Open And Closed
There has long been talk in the ETF world about closed-end funds (CEFs) converting to open-end (ETF) status. After all, it makes so much sense: CEFs often trade at a discount to net asset value (NAV), and converting to ETF status would instantly end that discount.
Now, someone has done it. First Trust Advisors, an Illinois-based firm that offers both CEFs and ETFs, has transitioned its $544 million Value Line Dividend Fund (AMEX: FVD) to ETF status.
The experiment has had mixed results. The discount did disappear, virtually overnight, as arbitrageurs had their way with the ETF. But investors have responded by pulling money out of the fund in large amounts. The fund lost over $170 million in assets in its first month as an ETF.
That's a bit strange, as the fund is now a better deal: The expense ratio has dropped from 0.93 percent to 0.70 percent. Still, it looks like investors felt trapped in the CEF, and were eager to exit the fund once it hit par.
Got A Yen For Yen?
Rydex Investments filed papers with the SEC for the right to launch a new yen-based currency ETF. The new CurrencyShares Japanese Yen ETF (NYSE: FXY) will complement Rydex's existing family of seven currency-based ETFs, which provide exposure to the euro, Australian dollar, British pound, Canadian dollar, Mexican peso, Swedish krona and Swiss franc. The funds hold the named foreign currency as their sole asset, and earn local interest rates on deposits.

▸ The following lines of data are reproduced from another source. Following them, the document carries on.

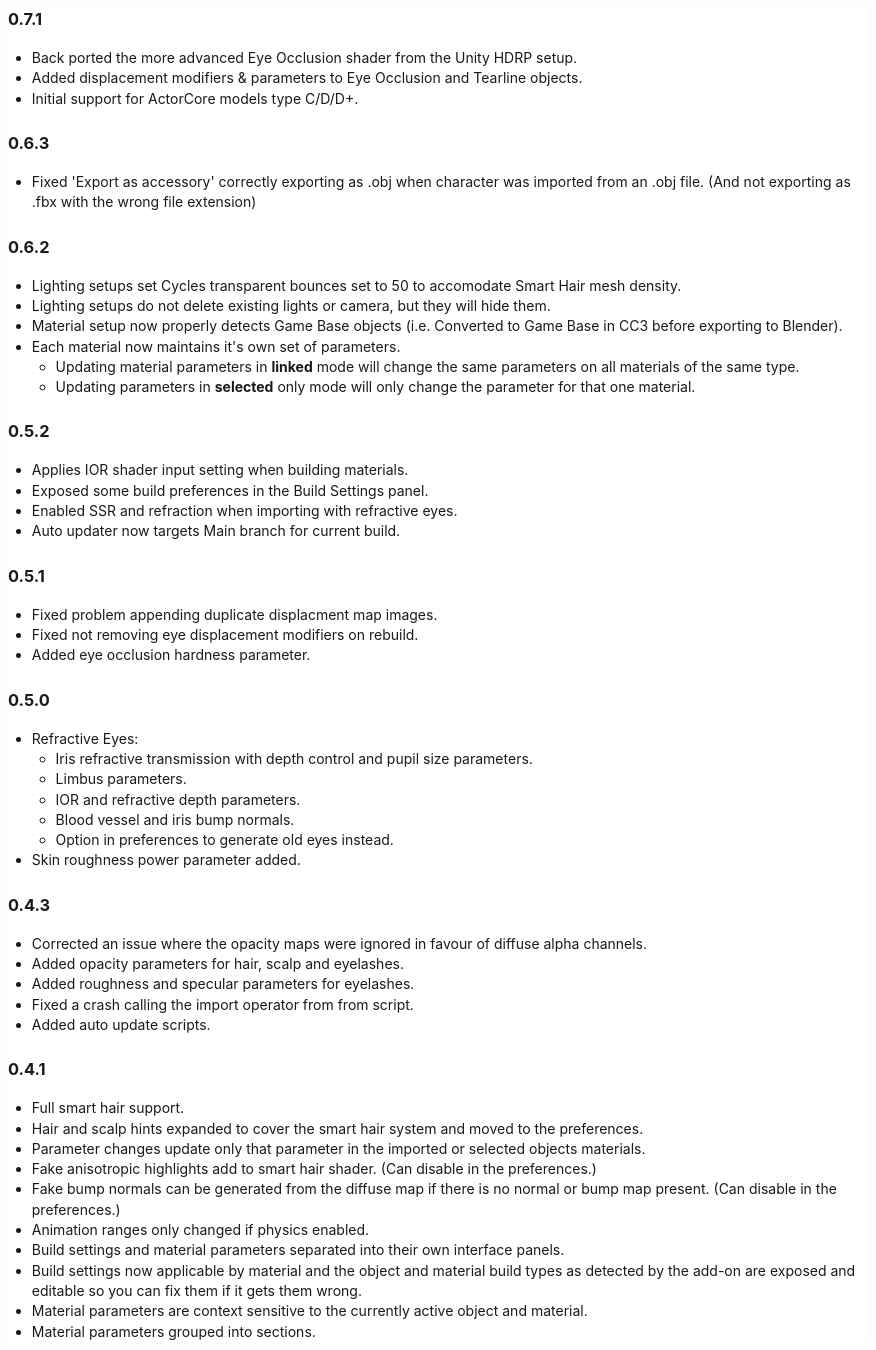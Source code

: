 ### 0.7.1
- Back ported the more advanced Eye Occlusion shader from the Unity HDRP setup.
- Added displacement modifiers & parameters to Eye Occlusion and Tearline objects.
- Initial support for ActorCore models type C/D/D+.

### 0.6.3
- Fixed 'Export as accessory' correctly exporting as .obj when character was imported from an .obj file.
  (And not exporting as .fbx with the wrong file extension)

### 0.6.2
- Lighting setups set Cycles transparent bounces set to 50 to accomodate Smart Hair mesh density.
- Lighting setups do not delete existing lights or camera, but they will hide them.
- Material setup now properly detects Game Base objects (i.e. Converted to Game Base in CC3 before exporting to Blender).
- Each material now maintains it's own set of parameters.
    - Updating material parameters in **linked** mode will change the same parameters on all materials of the same type.
    - Updating parameters in **selected** only mode will only change the parameter for that one material.

### 0.5.2
- Applies IOR shader input setting when building materials.
- Exposed some build preferences in the Build Settings panel.
- Enabled SSR and refraction when importing with refractive eyes.
- Auto updater now targets Main branch for current build.

### 0.5.1
- Fixed problem appending duplicate displacment map images.
- Fixed not removing eye displacement modifiers on rebuild.
- Added eye occlusion hardness parameter.

### 0.5.0
- Refractive Eyes:
    - Iris refractive transmission with depth control and pupil size parameters.
    - Limbus parameters.
    - IOR and refractive depth parameters.
    - Blood vessel and iris bump normals.
    - Option in preferences to generate old eyes instead.
- Skin roughness power parameter added.

### 0.4.3
- Corrected an issue where the opacity maps were ignored in favour of diffuse alpha channels.
- Added opacity parameters for hair, scalp and eyelashes.
- Added roughness and specular parameters for eyelashes.
- Fixed a crash calling the import operator from from script.
- Added auto update scripts.

### 0.4.1
- Full smart hair support.
- Hair and scalp hints expanded to cover the smart hair system and moved to the preferences.
- Parameter changes update only that parameter in the imported or selected objects materials.
- Fake anisotropic highlights add to smart hair shader. (Can disable in the preferences.)
- Fake bump normals can be generated from the diffuse map if there is no normal or bump map present. (Can disable in the preferences.)
- Animation ranges only changed if physics enabled.
- Build settings and material parameters separated into their own interface panels.
- Build settings now applicable by material and the object and material build types as detected by the add-on are exposed and editable so you can fix them if it gets them wrong.
- Material parameters are context sensitive to the currently active object and material.
- Material parameters grouped into sections.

The yen fund could prove popular: The yen is the second-most-popular currency in the massive foreign exchange market, and is a key component of the popular New York Board of Trade U.S. Dollar Index. Due to low interest rates in Japan, however, the new ETF will be a depreciating asset: It will have to sell yen to cover the 40 basis point annual expense ratio. As a result, over time, each share will represent a smaller and smaller number of yen.

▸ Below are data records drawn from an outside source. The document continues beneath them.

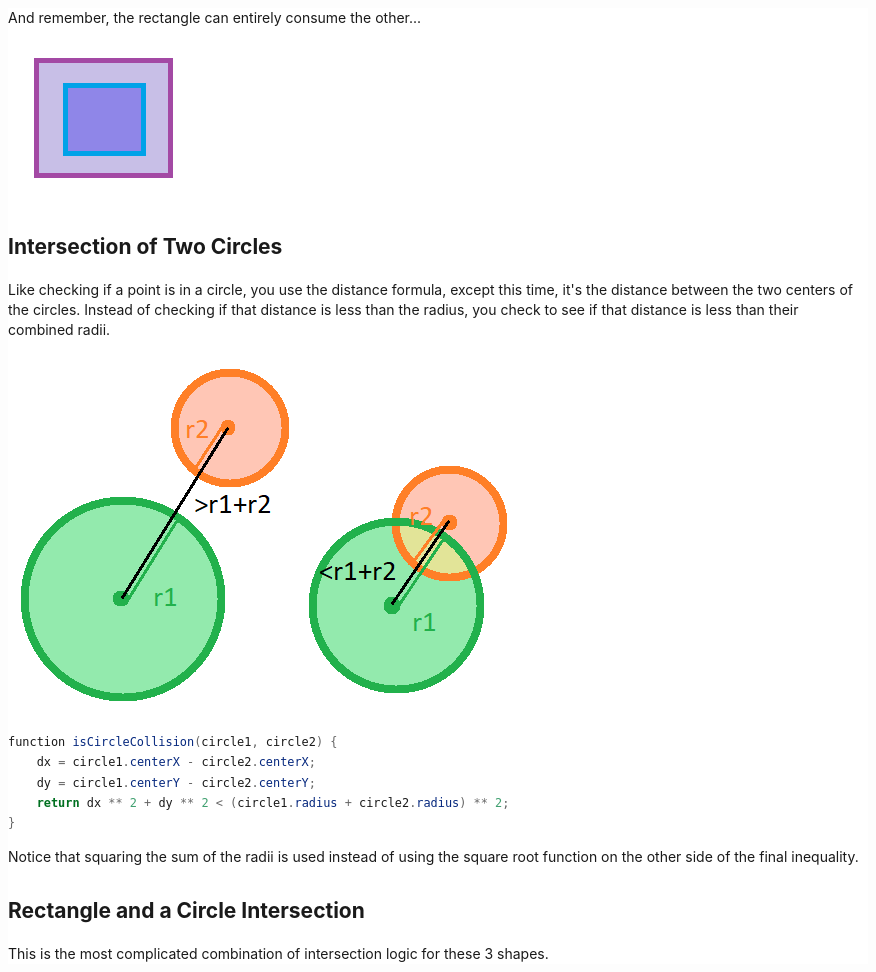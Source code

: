 And remember, the rectangle can entirely consume the other...

![Rectangle intersection](./images/two-rectangles2.png)

## Intersection of Two Circles

Like checking if a point is in a circle, you use the distance formula, except this time, it's the distance between the two centers of the circles. Instead of checking if that distance is less than the radius, you check to see if that distance is less than their combined radii. 

![Circle intersection](./images/two-circles.png)

```csharp
function isCircleCollision(circle1, circle2) {
    dx = circle1.centerX - circle2.centerX;
    dy = circle1.centerY - circle2.centerY;
    return dx ** 2 + dy ** 2 < (circle1.radius + circle2.radius) ** 2;
}
```

Notice that squaring the sum of the radii is used instead of using the square root function on the other side of the final inequality.

## Rectangle and a Circle Intersection

This is the most complicated combination of intersection logic for these 3 shapes.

Getting Real Around The World
SSgA has launched the first international real estate ETF in the United States. The new SPDR Dow Jones Wilshire International Real Estate ETF (AMEX: RWX) began trading on the AMEX on December 19.
The new fund is dominated by exposure to the U.K., Australia and Japan, which collectively represent nearly 60 percent of the fund (see chart).
The only downside to the product is its expense ratio which, at 60 basis points, is on the high side for an ETF. Still, compared with competing funds available today, it represents a very good deal: Almost all international real estate funds have expense ratios over 1 percent.
The fund has been a hit with investors, gathering over $150 million in its first month on the market.